Keywords: CD8+ T-cell response
Conditional ligand
Epitope mapping
HLA polymorphism
Issue Date: Apr-2013
Source: Chang, C.X.L., Tan, A.T., Or, M.Y., Toh, K.Y., Lim, P.Y., Chia, A.S.E., Froesig, T.M., Nadua, K.D., Oh, H.-L.J., Leong, H.N., Hadrup, S.R., Gehring, A.J., Tan, Y.-J., Bertoletti, A., Grotenbreg, G.M. (2013-04). Conditional ligands for Asian HLA variants facilitate the definition of CD8+ T-cell responses in acute and chronic viral diseases. European Journal of Immunology 43 (4) : 1109-1120. ScholarBank@NUS Repository.

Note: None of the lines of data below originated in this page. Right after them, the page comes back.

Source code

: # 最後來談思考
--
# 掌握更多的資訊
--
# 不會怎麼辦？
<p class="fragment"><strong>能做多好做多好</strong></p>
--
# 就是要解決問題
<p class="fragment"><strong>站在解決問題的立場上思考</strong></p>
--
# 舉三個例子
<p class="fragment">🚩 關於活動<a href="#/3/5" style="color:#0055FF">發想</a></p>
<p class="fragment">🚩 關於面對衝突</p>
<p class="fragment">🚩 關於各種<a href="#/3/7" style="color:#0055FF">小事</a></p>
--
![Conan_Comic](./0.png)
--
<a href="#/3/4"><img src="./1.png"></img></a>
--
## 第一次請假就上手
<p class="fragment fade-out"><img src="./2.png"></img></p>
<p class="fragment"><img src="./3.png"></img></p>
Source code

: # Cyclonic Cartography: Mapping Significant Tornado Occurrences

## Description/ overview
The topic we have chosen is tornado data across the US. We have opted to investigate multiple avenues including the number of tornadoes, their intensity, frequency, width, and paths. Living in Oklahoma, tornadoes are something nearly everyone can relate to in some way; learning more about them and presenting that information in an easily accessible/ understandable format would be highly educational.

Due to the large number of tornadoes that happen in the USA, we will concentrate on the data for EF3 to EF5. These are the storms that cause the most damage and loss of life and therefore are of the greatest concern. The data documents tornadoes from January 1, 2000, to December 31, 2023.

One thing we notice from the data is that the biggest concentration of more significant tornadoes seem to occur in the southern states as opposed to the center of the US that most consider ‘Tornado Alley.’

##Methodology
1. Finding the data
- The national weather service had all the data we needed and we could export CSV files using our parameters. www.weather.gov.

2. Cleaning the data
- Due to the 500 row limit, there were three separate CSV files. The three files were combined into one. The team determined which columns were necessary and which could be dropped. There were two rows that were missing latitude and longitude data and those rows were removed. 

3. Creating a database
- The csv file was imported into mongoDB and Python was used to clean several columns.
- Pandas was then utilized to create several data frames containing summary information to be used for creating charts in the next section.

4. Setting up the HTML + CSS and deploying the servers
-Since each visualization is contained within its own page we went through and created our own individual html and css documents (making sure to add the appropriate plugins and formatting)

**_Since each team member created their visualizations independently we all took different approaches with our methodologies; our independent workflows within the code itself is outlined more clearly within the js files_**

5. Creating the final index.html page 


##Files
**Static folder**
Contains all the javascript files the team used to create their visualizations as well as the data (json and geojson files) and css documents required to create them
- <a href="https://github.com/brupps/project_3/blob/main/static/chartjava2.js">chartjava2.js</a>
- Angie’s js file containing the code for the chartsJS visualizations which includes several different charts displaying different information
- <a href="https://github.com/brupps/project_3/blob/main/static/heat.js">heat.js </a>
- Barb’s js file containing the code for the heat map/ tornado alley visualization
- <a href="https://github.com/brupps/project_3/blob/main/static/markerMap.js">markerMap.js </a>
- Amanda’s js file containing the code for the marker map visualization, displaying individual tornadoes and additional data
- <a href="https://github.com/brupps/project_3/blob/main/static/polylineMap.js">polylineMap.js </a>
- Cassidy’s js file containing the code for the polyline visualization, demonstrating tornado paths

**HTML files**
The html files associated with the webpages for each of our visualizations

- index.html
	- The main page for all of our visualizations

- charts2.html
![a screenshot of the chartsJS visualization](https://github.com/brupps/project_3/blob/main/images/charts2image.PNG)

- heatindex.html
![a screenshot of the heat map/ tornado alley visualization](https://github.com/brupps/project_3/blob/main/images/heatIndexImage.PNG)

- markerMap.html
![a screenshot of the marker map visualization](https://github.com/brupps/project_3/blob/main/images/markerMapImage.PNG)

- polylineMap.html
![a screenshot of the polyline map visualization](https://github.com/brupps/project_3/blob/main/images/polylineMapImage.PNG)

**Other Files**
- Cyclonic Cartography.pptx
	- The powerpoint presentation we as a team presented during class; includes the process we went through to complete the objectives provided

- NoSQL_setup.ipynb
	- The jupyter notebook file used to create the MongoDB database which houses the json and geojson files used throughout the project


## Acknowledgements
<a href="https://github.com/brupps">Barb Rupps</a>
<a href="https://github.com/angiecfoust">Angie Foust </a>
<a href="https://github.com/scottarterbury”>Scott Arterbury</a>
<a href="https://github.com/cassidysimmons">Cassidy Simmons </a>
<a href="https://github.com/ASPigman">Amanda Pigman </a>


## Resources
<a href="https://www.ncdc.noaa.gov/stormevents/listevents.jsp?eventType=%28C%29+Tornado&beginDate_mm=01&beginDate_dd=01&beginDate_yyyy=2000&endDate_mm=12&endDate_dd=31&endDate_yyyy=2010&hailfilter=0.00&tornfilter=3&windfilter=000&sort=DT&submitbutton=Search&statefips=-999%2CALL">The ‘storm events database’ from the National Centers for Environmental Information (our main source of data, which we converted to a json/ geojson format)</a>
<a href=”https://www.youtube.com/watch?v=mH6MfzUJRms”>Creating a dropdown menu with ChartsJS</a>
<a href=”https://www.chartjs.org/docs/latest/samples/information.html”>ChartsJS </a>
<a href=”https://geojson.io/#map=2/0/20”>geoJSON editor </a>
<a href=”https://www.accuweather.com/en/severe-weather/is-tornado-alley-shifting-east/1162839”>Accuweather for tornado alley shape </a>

Abstract: Conditional ligands have enabled the high-throughput production of human leukocyte antigen (HLA) libraries that present defined peptides. Immunomonitoring platforms typically concentrate on restriction elements associated with European ancestry, and such tools are scarce for Asian HLA variants. We report 30 novel irradiation-sensitive ligands, specifically targeting South East Asian populations, which provide 93, 63, and 79% coverage for HLA-A, -B, and -C, respectively. Unique ligands for all 16 HLA types were constructed to provide the desired soluble HLA product in sufficient yield. Peptide exchange was accomplished for all variants as demonstrated by an ELISA-based MHC stability assay. HLA tetramers with redirected specificity could detect antigen-specific CD8+ T-cell responses against human cytomegalovirus, hepatitis B (HBV), dengue virus (DENV), and Epstein-Barr virus (EBV) infections. The potential of this population-centric HLA library was demonstrated with the characterization of seven novel T-cell epitopes from severe acute respiratory syndrome coronavirus, HBV, and DENV. Posthoc analysis revealed that the majority of responses would be more readily identified by our unbiased discovery approach than through the application of state-of-the-art epitope prediction. This flow cytometry-based technology therefore holds considerable promise for monitoring clinically relevant antigen-specific T-cell responses in populations of distinct ethnicity. © 2012 WILEY-VCH Verlag GmbH & Co. KGaA, Weinheim.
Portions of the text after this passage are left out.